ALBANY, Ga. — Three deaths are among the dozen cases of West Nile Virus confirmed in Southwest Georgia this year, pushing public health officials to urge residents to take precautions against mosquitoes.
“There have been an unusually high number of West Nile cases across the country, and we are seeing the same trend here in our district,” said Southwest Public Health District Director Dr. Jacqueline Grant. “So far this season, we have had 12 confirmed cases, including seven in Dougherty, two in Lee, one in Early, one in Mitchell and one in Worth counties.”
Grant also said three deaths of older adults related to West Nile infections have been reported in the area in recent weeks. Two of the deaths were in Dougherty County, while the third was in Early County.
Grant also acknowledged that she was not immediately aware of the conditions of the surviving patients.
“Our sympathies go out to (victims’) families,” she said. “We wish there was a vaccine for this disease. Unfortunately, since we have no vaccine, the best protection is to avoid getting bitten by the mosquitoes that carry the infection.”
Grant said she would attribute this year’s spike in activity to the lifespan waves of birds as well as recent rains, which have presented more breeding opportunities for mosquitoes.
The health director also stressed that the three deaths in the district do not reflect a death rate.
“There may be those out there exposed that show no symptoms,” Grant said. “(With the deaths), we are talking about people who are more susceptible (to serious illness). There are certain people who are at higher risk.”
Officials offered a list of ways to reduce the risk of being bitten:
- Avoid outdoor activity when mosquitoes are most active, at dawn and dusk;
- Cover exposed skin if you must be outside;
- — Use insect repellent with active ingredients such as DEET, oil of lemon eucalyptus or picaridin;
- Drain standing water;
- Repair screens.
Around 80 percent of those infected with West Nile show no symptoms, while up to 20 percent have symptoms such as fever, headache, body aches, nausea, vomiting and sometimes swollen lymph glands or a rash.
“The older you are, the more likely that you could get severely ill if you get infected. People who have received an organ transplant are also at higher risk for severe disease,” Grant said. “Young children and people with compromised immune systems are also at increased risk. One out of roughly 150 infected with West Nile Virus develop serious symptoms.”

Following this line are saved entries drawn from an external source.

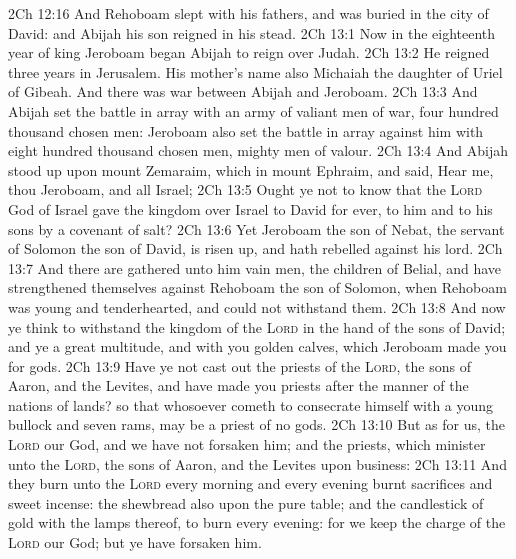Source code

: \vs 2Ch 12:16 And Rehoboam slept with his fathers, and was buried in the city of David: and Abijah his son reigned in his stead.
\vs 2Ch 13:1 Now in the eighteenth year of king Jeroboam began Abijah to reign over Judah.
\vs 2Ch 13:2 He reigned three years in Jerusalem. His mother's name also  Michaiah the daughter of Uriel of Gibeah. And there was war between Abijah and Jeroboam.
\vs 2Ch 13:3 And Abijah set the battle in array with an army of valiant men of war,  four hundred thousand chosen men: Jeroboam also set the battle in array against him with eight hundred thousand chosen men,  mighty men of valour.
\vs 2Ch 13:4 And Abijah stood up upon mount Zemaraim, which  in mount Ephraim, and said, Hear me, thou Jeroboam, and all Israel;
\vs 2Ch 13:5 Ought ye not to know that the \textsc{Lord} God of Israel gave the kingdom over Israel to David for ever,  to him and to his sons by a covenant of salt?
\vs 2Ch 13:6 Yet Jeroboam the son of Nebat, the servant of Solomon the son of David, is risen up, and hath rebelled against his lord.
\vs 2Ch 13:7 And there are gathered unto him vain men, the children of Belial, and have strengthened themselves against Rehoboam the son of Solomon, when Rehoboam was young and tenderhearted, and could not withstand them.
\vs 2Ch 13:8 And now ye think to withstand the kingdom of the \textsc{Lord} in the hand of the sons of David; and ye  a great multitude, and  with you golden calves, which Jeroboam made you for gods.
\vs 2Ch 13:9 Have ye not cast out the priests of the \textsc{Lord}, the sons of Aaron, and the Levites, and have made you priests after the manner of the nations of  lands? so that whosoever cometh to consecrate himself with a young bullock and seven rams,  may be a priest of  no gods.
\vs 2Ch 13:10 But as for us, the \textsc{Lord}  our God, and we have not forsaken him; and the priests, which minister unto the \textsc{Lord},  the sons of Aaron, and the Levites  upon  business:
\vs 2Ch 13:11 And they burn unto the \textsc{Lord} every morning and every evening burnt sacrifices and sweet incense: the shewbread also  upon the pure table; and the candlestick of gold with the lamps thereof, to burn every evening: for we keep the charge of the \textsc{Lord} our God; but ye have forsaken him.
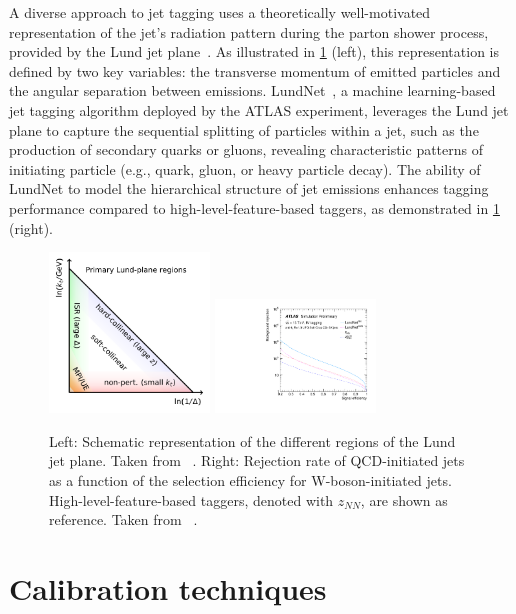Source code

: \documentclass[a4paper,11pt]{article}
\begin{document}
A diverse approach to jet tagging uses a theoretically well-motivated representation of the jet's radiation pattern
during the parton shower process, provided by the Lund jet plane~\cite{Dreyer_2018}.
As illustrated in \cref{fig:LundPlane} (left), this representation is defined by two key variables:
the transverse momentum of emitted particles and the angular separation between emissions.
LundNet~\cite{Dreyer_2018}, a machine learning-based jet tagging algorithm deployed by the ATLAS experiment,
leverages the Lund jet plane to capture the sequential splitting of particles within a jet,
such as the production of secondary quarks or gluons, revealing characteristic patterns
of initiating particle (e.g., quark, gluon, or heavy particle decay).
The ability of LundNet to model the hierarchical structure of jet emissions
enhances tagging performance compared to high-level-feature-based taggers, as demonstrated in \cref{fig:LundPlane} (right).


\begin{figure}[t]
\centering
\includegraphics[width=0.38\textwidth]{figure_lund_jet_plane.pdf}
\includegraphics[width=0.38\textwidth]{figure_lundNet.pdf}
\caption{
Left: Schematic representation of the different regions of the Lund jet plane. Taken from ~\cite{Dreyer_2018}.
Right: Rejection rate of QCD-initiated jets as a function of the selection efficiency for W-boson-initiated jets.
High-level-feature-based taggers, denoted with $z_{NN}$, are shown as reference. Taken from ~\cite{ATL-PHYS-PUB-2023-017}.
}
\label{fig:LundPlane}
\end{figure}

\section{Calibration techniques}
\end{document}
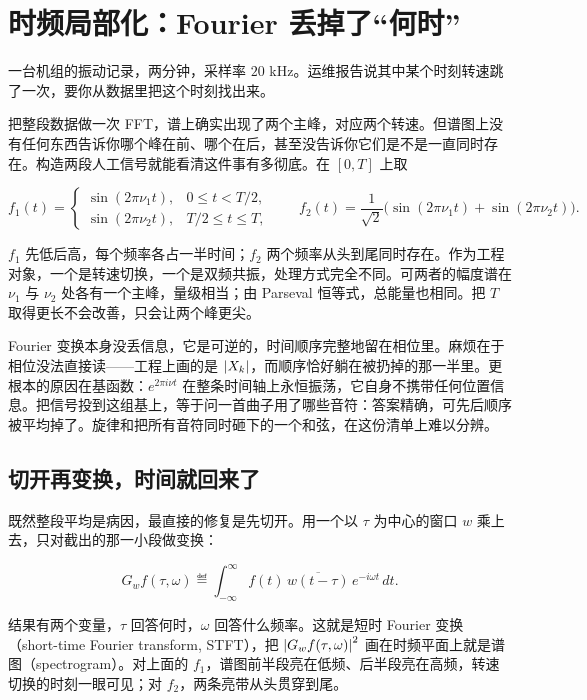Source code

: \section{时频局部化：Fourier 丢掉了``何时''}
\label{sec:08-Numerical-Analysis/08-Fourier-and-Spectral-Methods/05}

一台机组的振动记录，两分钟，采样率 \(20\) kHz。运维报告说其中某个时刻转速跳了一次，要你从数据里把这个时刻找出来。

把整段数据做一次 FFT，谱上确实出现了两个主峰，对应两个转速。但谱图上没有任何东西告诉你哪个峰在前、哪个在后，甚至没告诉你它们是不是一直同时存在。构造两段人工信号就能看清这件事有多彻底。在 \([0,T]\) 上取

\[
f_1(t)=
\begin{cases}
\sin(2\pi\nu_1 t), & 0\le t<T/2,\\[2pt]
\sin(2\pi\nu_2 t), & T/2\le t\le T,
\end{cases}
\qquad
f_2(t)=\frac1{\sqrt2}\bigl(\sin(2\pi\nu_1 t)+\sin(2\pi\nu_2 t)\bigr).
\]

\(f_1\) 先低后高，每个频率各占一半时间；\(f_2\) 两个频率从头到尾同时存在。作为工程对象，一个是转速切换，一个是双频共振，处理方式完全不同。可两者的幅度谱在 \(\nu_1\) 与 \(\nu_2\) 处各有一个主峰，量级相当；由 Parseval 恒等式，总能量也相同。把 \(T\) 取得更长不会改善，只会让两个峰更尖。

Fourier 变换本身没丢信息，它是可逆的，时间顺序完整地留在相位里。麻烦在于相位没法直接读——工程上画的是 \(\abs{X_k}\)，而顺序恰好躺在被扔掉的那一半里。更根本的原因在基函数：\(e^{2\pi i\nu t}\) 在整条时间轴上永恒振荡，它自身不携带任何位置信息。把信号投到这组基上，等于问一首曲子用了哪些音符：答案精确，可先后顺序被平均掉了。旋律和把所有音符同时砸下的一个和弦，在这份清单上难以分辨。

\subsection{切开再变换，时间就回来了}

既然整段平均是病因，最直接的修复是先切开。用一个以 \(\tau\) 为中心的窗口 \(w\) 乘上去，只对截出的那一小段做变换：

\[
G_wf(\tau,\omega)\eqdef\int_{-\infty}^{\infty}f(t)\,\overline{w(t-\tau)}\,e^{-i\omega t}\,dt .
\]

结果有两个变量，\(\tau\) 回答何时，\(\omega\) 回答什么频率。这就是短时 Fourier 变换（short-time Fourier transform, STFT），把 \(\abs{G_wf(\tau,\omega)}^2\) 画在时频平面上就是谱图（spectrogram）。对上面的 \(f_1\)，谱图前半段亮在低频、后半段亮在高频，转速切换的时刻一眼可见；对 \(f_2\)，两条亮带从头贯穿到尾。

There is no specific treatment for West Nile. People with severe cases are hospitalized and receive supportive care such as intravenous fluids and respiratory treatment, Grant said.
A horse in Seminole County has also been confirmed with the disease, Grant said.
As of Tuesday, a total of 1,118 human cases of West Nile have been reported to the Centers for Disease Control and Prevention. The tally is the highest count of human cases for this time in August since West Nile Virus was first detected in the United States in 1999, according to the CDC.
Most of this season’s cases have been reported in Texas, public health officials say.